[WHAT THE EXERCISE ASKS]:
Task for the records below: count the lines that contain the word "crates" and give only that number.

[Saved data entries]
BEGIN

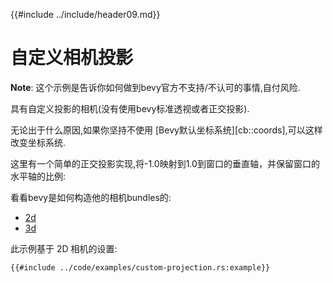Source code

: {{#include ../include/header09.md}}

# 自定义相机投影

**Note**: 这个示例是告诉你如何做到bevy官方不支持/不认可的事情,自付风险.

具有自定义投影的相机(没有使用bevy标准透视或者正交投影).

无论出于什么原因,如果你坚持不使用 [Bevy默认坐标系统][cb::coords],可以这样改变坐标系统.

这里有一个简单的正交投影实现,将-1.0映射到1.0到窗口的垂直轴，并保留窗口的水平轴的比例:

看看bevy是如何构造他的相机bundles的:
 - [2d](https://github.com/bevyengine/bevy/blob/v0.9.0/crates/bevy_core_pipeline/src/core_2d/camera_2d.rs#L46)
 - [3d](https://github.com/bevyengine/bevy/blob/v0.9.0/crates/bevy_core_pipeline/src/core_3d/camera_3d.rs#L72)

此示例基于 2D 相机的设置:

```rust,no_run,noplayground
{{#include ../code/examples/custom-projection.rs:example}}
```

END
BEGIN

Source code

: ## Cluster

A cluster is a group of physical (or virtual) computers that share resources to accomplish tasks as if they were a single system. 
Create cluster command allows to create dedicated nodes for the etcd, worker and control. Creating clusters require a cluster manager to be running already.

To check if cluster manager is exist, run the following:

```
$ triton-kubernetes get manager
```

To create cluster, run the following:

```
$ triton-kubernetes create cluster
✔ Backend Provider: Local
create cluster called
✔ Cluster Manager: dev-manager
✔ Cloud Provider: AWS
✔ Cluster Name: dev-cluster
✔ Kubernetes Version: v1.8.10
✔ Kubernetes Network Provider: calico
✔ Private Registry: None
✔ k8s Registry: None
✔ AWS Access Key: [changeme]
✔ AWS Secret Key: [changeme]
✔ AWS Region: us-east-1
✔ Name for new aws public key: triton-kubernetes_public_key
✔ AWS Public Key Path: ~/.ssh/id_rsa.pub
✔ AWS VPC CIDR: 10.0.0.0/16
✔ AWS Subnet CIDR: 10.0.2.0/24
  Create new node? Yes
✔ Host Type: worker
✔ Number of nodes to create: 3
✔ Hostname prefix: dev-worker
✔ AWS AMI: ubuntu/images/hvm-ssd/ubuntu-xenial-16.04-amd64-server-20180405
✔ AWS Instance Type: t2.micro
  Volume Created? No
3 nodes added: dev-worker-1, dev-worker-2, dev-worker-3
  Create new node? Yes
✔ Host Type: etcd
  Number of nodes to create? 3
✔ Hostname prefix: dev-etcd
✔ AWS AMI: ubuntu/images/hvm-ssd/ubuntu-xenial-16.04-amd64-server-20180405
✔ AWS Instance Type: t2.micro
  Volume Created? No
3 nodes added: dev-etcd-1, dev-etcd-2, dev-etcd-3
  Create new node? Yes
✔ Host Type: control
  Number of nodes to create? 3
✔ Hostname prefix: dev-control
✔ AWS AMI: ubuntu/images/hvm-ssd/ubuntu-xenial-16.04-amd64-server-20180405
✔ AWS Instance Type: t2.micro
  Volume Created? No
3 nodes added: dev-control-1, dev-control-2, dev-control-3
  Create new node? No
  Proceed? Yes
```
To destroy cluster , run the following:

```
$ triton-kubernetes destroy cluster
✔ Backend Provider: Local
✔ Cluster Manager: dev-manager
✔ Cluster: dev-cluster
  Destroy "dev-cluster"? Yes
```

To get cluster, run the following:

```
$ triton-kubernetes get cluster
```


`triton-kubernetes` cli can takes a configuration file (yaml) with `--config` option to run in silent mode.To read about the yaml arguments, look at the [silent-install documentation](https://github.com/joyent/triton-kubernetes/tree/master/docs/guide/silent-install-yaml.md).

END

[YOUR RESPONSE]:
2